S.V.B.: When I think of vacation, I always think summer break, and being from D.C., the Fourth of July. The smell of barbecue and the smoke smell in the air, the smell of Bomb Pops everywhere. I think my adulthood vacation smells like more an ozonic scent, something by the sea that evokes a sense of space and isolation.

Our home smells like:
P.Y.: We recently remodeled and I think one thing about living in homes is they take years to develop their own patina and personality of fragrance; all the stuff, the books, the walls, and all of that. I think it’s only been a couple of years, but it’s starting have a recognizable smell when you walk in the door; it’s still developing.

S.V.B.: They plastered the entire house during remodeling, and the wax had a really unique smell that I now connect to the house and that time; just watching him go over the plaster over and over, watching the transformation of the amount of texture he used. He was very particular about it, and I really liked watching him and talking with him about that process.

The first thing I smell in the morning:
S.V.B.: Our Rock Rose serum. I put it on my face and it’s just a fresh, nice, smell … so much so that I actually probably put too much on [laughs], but I really love it. It’s that scent that really wakes me up in the morning. It’s not a rude type of smell; it’s really soft and fresh, but I wouldn’t say too green. It’s comforting and uplifting at the same time.

P.Y.: I get woken up by our dog’s breath. It’s just immediately there. But with the skin care, Shani and I kind of planned it where scent would be part of your morning ritual. Not too strong, not really lingering, but it’s nice to have those scent moments in the morning just to get that part of your brain a little more awake. But then its coffee, for sure.

The last thing I smell before I go to bed:
P.Y.: I put the face oil on as a last step. That kind of seals everything in, and it’s a very kind of grounding moment. It’s a scent that’s relaxing, calming. I put that on and then chill out for a little bit and off to bed.

S.V.B.: That, and of course our dog again. I’m always putting her to bed and she likes to cuddle at night. She has a really comforting scent. She’s a little sweetie pie.

P.Y.: One of the construction workers that was doing the plaster on our place basically moved in with us because he was here so long, and he wore the strongest fragrance. I don’t know what it was, but our dog was infatuated with him, and he would treat her like a princess. Sometimes we would come back from work and she would have his cologne on and we knew that she’d been cuddling with him.

A scent or smell I love that other’s usually don’t:
P.Y.: I think other people do like it, but gasoline is one. I always I remember sitting at the gas station and getting the waft of the fumes and there’s something kind of nice about it. I don’t think anyone wants to smell like gasoline, but it’s an intriguing scent.
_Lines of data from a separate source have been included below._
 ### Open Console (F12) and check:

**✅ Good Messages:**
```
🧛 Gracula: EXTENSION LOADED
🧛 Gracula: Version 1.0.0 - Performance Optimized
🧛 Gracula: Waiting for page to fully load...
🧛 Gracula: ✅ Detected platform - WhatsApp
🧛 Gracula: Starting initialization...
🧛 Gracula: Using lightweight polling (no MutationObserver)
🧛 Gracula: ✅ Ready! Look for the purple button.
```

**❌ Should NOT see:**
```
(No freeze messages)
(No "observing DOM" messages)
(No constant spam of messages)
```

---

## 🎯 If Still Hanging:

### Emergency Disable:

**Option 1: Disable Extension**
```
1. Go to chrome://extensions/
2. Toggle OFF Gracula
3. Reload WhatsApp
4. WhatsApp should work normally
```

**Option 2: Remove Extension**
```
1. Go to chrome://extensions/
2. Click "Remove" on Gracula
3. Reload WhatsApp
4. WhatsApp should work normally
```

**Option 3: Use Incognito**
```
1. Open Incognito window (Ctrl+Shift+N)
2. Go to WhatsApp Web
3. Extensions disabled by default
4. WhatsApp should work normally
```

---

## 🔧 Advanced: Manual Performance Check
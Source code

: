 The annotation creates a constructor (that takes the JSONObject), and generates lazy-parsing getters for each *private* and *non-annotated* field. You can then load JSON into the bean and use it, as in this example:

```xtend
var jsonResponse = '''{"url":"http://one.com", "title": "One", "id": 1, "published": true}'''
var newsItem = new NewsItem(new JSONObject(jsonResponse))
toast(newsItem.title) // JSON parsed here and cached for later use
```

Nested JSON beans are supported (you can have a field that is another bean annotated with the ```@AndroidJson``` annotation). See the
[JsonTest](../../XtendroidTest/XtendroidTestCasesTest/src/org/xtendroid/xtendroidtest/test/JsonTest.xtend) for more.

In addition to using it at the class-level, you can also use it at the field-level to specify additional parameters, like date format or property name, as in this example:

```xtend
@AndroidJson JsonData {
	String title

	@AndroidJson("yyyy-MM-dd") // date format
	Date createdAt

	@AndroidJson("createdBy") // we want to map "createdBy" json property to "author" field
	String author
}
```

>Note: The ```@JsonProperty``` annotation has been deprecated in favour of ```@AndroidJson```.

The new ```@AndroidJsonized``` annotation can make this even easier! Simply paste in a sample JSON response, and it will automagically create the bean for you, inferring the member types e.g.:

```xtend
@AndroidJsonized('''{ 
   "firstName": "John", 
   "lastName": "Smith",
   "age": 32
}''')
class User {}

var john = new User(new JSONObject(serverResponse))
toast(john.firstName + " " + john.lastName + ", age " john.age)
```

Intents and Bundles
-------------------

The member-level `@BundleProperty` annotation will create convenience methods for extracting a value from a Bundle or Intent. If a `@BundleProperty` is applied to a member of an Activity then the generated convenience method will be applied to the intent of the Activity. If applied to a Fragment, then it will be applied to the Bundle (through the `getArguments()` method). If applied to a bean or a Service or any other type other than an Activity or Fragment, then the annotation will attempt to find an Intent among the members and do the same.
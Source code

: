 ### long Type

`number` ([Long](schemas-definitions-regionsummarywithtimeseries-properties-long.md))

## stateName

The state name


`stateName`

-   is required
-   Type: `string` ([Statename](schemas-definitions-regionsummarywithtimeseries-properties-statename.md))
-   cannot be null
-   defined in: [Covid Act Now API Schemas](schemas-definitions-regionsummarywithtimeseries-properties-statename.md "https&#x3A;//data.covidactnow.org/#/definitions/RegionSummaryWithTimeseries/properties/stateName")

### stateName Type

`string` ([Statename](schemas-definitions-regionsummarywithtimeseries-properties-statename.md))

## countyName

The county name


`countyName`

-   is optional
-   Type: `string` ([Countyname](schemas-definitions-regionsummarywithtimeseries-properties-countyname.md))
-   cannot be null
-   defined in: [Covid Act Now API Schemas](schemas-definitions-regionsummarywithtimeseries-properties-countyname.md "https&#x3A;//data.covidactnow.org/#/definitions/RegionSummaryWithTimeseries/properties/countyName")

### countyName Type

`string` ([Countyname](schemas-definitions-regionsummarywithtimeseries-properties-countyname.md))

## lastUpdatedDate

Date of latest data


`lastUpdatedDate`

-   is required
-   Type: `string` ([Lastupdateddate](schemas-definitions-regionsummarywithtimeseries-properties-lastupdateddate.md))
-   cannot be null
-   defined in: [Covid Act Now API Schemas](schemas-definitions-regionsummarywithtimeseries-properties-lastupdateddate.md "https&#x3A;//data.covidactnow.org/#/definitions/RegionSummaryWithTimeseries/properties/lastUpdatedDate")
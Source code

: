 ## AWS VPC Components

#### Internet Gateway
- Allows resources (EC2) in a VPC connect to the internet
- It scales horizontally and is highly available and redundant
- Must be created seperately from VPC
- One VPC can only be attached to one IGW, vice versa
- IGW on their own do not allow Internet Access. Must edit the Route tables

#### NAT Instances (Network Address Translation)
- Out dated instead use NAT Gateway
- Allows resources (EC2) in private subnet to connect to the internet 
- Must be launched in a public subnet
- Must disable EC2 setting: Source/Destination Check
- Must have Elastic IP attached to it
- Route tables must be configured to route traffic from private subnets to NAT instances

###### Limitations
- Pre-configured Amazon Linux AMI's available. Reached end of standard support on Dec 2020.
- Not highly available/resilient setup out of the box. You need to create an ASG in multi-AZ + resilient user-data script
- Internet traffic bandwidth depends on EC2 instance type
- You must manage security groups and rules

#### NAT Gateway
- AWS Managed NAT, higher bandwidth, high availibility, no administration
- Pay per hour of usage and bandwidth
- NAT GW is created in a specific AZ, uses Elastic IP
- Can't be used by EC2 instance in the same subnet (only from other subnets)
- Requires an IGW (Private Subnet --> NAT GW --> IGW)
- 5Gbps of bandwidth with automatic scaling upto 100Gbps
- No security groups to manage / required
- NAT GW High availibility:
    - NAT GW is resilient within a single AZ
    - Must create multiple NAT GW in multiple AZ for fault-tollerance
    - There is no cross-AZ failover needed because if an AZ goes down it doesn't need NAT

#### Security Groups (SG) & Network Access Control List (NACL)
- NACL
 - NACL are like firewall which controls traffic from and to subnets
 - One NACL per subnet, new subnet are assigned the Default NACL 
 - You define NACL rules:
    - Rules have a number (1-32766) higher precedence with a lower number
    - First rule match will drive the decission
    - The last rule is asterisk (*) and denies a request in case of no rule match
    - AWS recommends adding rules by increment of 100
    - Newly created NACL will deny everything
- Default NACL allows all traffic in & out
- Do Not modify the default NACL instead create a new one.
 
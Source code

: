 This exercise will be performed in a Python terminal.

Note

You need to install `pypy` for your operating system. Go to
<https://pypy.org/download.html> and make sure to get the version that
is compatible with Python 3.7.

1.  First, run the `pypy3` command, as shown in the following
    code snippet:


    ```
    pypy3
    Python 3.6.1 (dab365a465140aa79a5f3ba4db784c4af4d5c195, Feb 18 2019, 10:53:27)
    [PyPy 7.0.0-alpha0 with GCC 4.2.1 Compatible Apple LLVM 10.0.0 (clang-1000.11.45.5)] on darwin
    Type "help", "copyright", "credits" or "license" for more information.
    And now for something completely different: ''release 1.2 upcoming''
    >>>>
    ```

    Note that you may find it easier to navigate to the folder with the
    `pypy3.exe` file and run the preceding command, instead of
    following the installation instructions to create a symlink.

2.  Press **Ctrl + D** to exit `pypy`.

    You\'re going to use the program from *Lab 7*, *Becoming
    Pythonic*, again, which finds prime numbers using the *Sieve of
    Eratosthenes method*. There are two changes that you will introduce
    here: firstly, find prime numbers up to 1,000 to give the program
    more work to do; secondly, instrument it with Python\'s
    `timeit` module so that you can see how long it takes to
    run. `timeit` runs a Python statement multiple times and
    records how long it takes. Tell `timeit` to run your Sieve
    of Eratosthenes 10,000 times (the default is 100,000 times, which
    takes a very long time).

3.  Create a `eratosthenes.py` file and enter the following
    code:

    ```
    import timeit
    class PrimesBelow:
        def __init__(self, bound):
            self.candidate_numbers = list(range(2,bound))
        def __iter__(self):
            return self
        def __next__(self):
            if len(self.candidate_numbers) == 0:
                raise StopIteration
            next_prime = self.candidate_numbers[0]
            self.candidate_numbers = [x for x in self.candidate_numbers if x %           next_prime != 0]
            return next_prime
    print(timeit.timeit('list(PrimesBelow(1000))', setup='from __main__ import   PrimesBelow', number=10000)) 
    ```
S.V.B.: For me, it’s Genever, this Dutch gin. I always like to take in the scent of that, and a fresh sneaker box.

I smell like:
S.V.B.: Right now, we’ve been testing our new fragrances, so sometimes we’ll try the fine fragrance, sometimes we’ll try the oil roller, and see how they change. So I would say we smell like a little bit floral, a little bit like pine.

P.Y.: Very dry, ozonic, with some woods in there. We’ve both been trying that quite a bit so it’s covering up our usual musk [laughs].

S.V.B.: The thing about us and fragrances is we don’t like it to be crazy strong. We really wanted to have a depth to it, and a good length, but not something that lingers the entire day.

P.Y.: I generally like candle or room scents more, just because it’s something that you can walk in and out of. I like something that I don’t have to physically put on. I think it goes back to being able to escape from it. If I want to go in a different room I can, but if I want to go back, it’s still present. So we’re working on a candle as well, and we’re excited about that.